The Nuclear Regulation Authority may send experts to the Tsuruga nuclear power plant in Fukui Prefecture to further study a geologic fault that the NRA determined in May to be active, sources said.

The NRA commissioners will discuss the issue during their regular meeting Wednesday. The purpose of the on-site investigation would be to check whether there are grounds to revise the NRA's judgment on the fault running beneath reactor No. 2.

If plant operator Japan Atomic Power Co. can't convince the panel members that the fault will not move in the future, the utility may have to scrap the reactor.

Japan Atomic Power says a new investigation that it carried out has shown that the fault is not active. But its explanations have not changed largely from May, indicating the NRA is unlikely to revise its conclusion.

The NRA determined in May that a zone of rock fragments called D-1 running directly beneath reactor 2 is an active fault based on the findings of a large-scale trench excavation.
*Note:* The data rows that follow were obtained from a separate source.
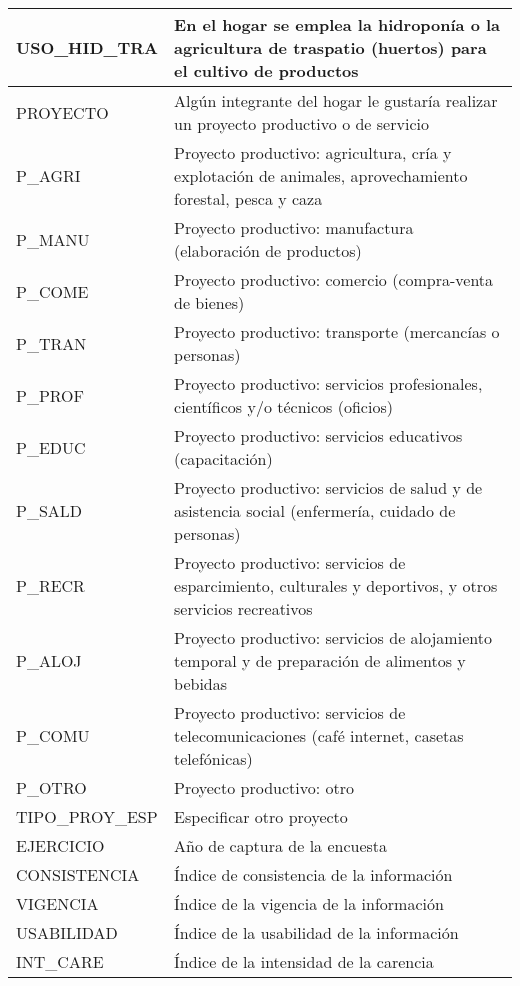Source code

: \begin{longtable}{|p{8cm}|p{8cm}|}
    \hline
    USO\_HID\_TRA & En el hogar se emplea la hidroponía o la agricultura de traspatio (huertos) para el cultivo de productos \\
    \hline
    PROYECTO & Algún integrante del hogar le gustaría realizar un proyecto productivo o de servicio \\
    \hline
    P\_AGRI & Proyecto productivo: agricultura, cría y explotación de animales, aprovechamiento forestal, pesca y caza \\
    \hline
    P\_MANU & Proyecto productivo: manufactura (elaboración de productos) \\
    \hline
    P\_COME & Proyecto productivo: comercio (compra-venta de bienes)\\
    \hline
    P\_TRAN & Proyecto productivo: transporte (mercancías o personas)\\
    \hline
    P\_PROF & Proyecto productivo: servicios profesionales, científicos y/o técnicos (oficios)\\
    \hline
    P\_EDUC & Proyecto productivo: servicios educativos (capacitación) \\
    \hline
    P\_SALD & Proyecto productivo: servicios de salud y de asistencia social (enfermería, cuidado de personas)\\
    \hline
    P\_RECR & Proyecto productivo: servicios de esparcimiento, culturales y deportivos, y otros servicios recreativos\\
    \hline
    P\_ALOJ & Proyecto productivo: servicios de alojamiento temporal y de preparación de alimentos y bebidas\\
    \hline
    P\_COMU & Proyecto productivo: servicios de telecomunicaciones (café internet, casetas telefónicas)\\
    \hline
    P\_OTRO & Proyecto productivo: otro\\
    \hline
    TIPO\_PROY\_ESP &  Especificar otro proyecto \\
    \hline
    EJERCICIO & Año de captura de la encuesta \\
    \hline
    CONSISTENCIA & Índice de consistencia de la información \\
    \hline
    VIGENCIA & Índice de la vigencia de la información \\
    \hline
    USABILIDAD & Índice de la usabilidad de la información \\
    \hline
    INT\_CARE & Índice de la intensidad de la carencia \\
    \hline
\end{longtable}
\label{tab:varsocioe}

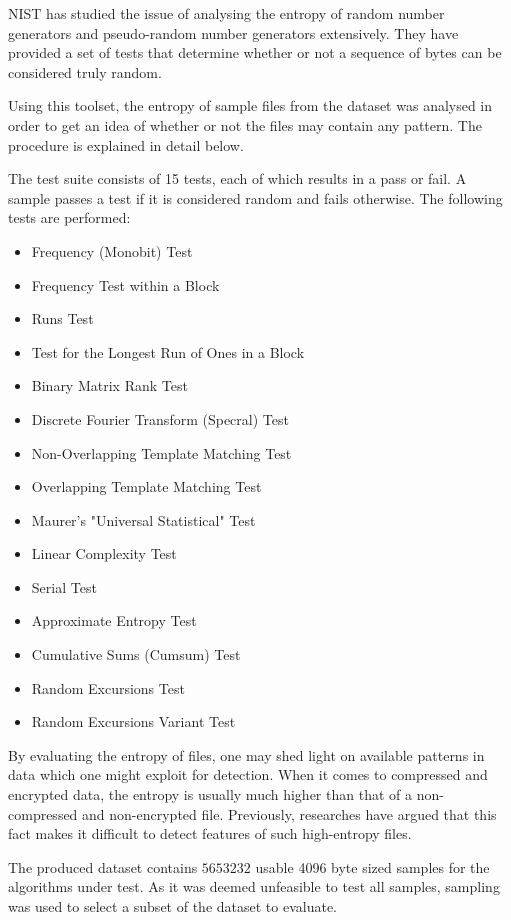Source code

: \documentclass[conference]{IEEEtran}
\begin{document}
NIST has studied the issue of analysing the entropy of random number generators and pseudo-random number generators extensively. They have provided a set of tests that determine whether or not a sequence of bytes can be considered truly random\cite{NIST2010}.

Using this toolset, the entropy of sample files from the dataset was analysed in order to get an idea of whether or not the files may contain any pattern. The procedure is explained in detail below.

The test suite consists of 15 tests, each of which results in a pass or fail. A sample passes a test if it is considered random and fails otherwise. The following tests are performed:

\begin{itemize}
    \item Frequency (Monobit) Test
    \item Frequency Test within a Block
    \item Runs Test
    \item Test for the Longest Run of Ones in a Block
    \item Binary Matrix Rank Test
    \item Discrete Fourier Transform (Specral) Test
    \item Non-Overlapping Template Matching Test
    \item Overlapping Template Matching Test
    \item Maurer's "Universal Statistical" Test
    \item Linear Complexity Test
    \item Serial Test
    \item Approximate Entropy Test
    \item Cumulative Sums (Cumsum) Test
    \item Random Excursions Test
    \item Random Excursions Variant Test
\end{itemize}

By evaluating the entropy of files, one may shed light on available patterns in data which one might exploit for detection. When it comes to compressed and encrypted data, the entropy is usually much higher than that of a non-compressed and non-encrypted file. Previously, researches have argued that this fact makes it difficult to detect features of such high-entropy files\cite{PENROSE2013}.

The produced dataset contains $5653232$ usable 4096 byte sized samples for the algorithms under test. As it was deemed unfeasible to test all samples, sampling was used to select a subset of the dataset to evaluate.
\end{document}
The trench was created in the direction of where D-1 is expected to be running. The NRA said it can't be disputed that one of the faults found in the trench, called "K," moved in the last 120,000 to 130,000 years, which can be identified as active.

It said Fault K is linked with Fault D-1, thus concluding that D-1 is also active.

Japan Atomic Power said in July it hasn't made any money from its electricity wholesale business as all three of its reactors remain offline. The firm is surviving on so-called basic fees from several regional utilities with which it has contracts to supply electricity.